Should I Give Up My Cat During Pregnancy?

8 June 2011

News

The thought of avoiding cats never crossed my mind when I was pregnant, but according to a February 2011 survey by Cats Protection and Netmums, almost seven out of ten women admitted they were worried they could catch something from their pet while pregnant and 60% were concerned that their cat could pass on an illness to their new baby.  The survey also revealed that that over 35% of pregnant women were being given the wrong advice about cats and pregnancy.

Cats Protection, the UK’s leading cat welfare charity, are trying to raise awareness of Toxoplasmosis in order to reassure mums-to-be and highlight the low risk factor of catching it from cats whilst pregnant.

The charity decided to conduct the study and launch the results because hundreds of pregnant women phone the charity’s national helpline each year to ask about giving up their cat – something that Cats Protection says is unnecessary and is only adding to the UK’s unwanted cat problem.

Maggie Roberts, Cats Protection’s Director of Veterinary Services, said: “Our research shows that women are worrying about diseases such as toxoplasmosis but they aren’t being presented with accurate information. Studies show that cat owners are statistically no more likely to get toxoplasmosis than non-cat owners. The chance of contracting the disease from your cat is very small indeed – in fact you are more likely to get it from handling raw meat. Of course all cat owners should practise good hygiene routines, especially hand washing after dealing with a litter tray and before handling food, but that’s just common sense”.

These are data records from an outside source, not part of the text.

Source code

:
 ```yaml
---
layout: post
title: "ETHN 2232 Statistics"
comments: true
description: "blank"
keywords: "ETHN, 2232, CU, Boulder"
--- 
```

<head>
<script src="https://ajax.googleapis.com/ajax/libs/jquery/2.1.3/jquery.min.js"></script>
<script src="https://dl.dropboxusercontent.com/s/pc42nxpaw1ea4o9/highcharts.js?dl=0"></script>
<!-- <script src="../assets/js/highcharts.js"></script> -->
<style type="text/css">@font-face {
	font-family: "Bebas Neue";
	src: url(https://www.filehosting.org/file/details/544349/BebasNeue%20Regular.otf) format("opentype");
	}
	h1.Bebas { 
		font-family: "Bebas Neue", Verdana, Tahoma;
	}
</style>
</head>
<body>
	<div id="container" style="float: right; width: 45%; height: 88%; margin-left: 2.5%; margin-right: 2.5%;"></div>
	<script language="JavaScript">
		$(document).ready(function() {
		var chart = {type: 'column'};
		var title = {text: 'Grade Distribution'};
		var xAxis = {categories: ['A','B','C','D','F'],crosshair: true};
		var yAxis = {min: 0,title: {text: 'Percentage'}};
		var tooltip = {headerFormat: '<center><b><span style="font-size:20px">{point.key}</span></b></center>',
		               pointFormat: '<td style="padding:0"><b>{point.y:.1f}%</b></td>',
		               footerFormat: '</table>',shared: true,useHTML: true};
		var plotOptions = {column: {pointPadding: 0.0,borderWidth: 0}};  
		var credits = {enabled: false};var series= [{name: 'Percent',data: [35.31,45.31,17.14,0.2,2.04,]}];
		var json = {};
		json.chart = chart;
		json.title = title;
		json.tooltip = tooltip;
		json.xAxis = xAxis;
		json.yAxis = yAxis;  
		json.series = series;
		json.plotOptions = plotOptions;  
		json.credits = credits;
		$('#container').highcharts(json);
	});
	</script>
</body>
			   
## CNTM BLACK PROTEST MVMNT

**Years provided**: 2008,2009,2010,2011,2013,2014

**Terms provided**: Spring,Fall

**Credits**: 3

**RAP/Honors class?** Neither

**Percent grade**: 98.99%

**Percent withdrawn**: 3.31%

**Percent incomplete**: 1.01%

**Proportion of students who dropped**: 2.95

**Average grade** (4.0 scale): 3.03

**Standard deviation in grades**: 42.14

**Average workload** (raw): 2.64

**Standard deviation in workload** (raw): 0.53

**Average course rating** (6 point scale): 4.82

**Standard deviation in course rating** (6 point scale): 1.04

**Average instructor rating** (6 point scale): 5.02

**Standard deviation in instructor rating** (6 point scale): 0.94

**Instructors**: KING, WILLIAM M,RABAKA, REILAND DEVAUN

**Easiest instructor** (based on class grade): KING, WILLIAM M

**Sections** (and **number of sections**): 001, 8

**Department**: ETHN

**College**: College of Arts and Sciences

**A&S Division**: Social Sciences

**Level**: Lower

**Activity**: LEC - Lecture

While common sense when dealing with cat litter – such as washing your hands after changing the litter box – is required, and you might want to get someone else to do it while you’re pregnant, that’s no different to basic hygiene, really.

It does seem a bit sad to give up a beloved family pet based on misinformation. So watch the video (linked above) and rest assured while you snuggle up to your feline friends.

Did you give up your cat? Would you? What do you think?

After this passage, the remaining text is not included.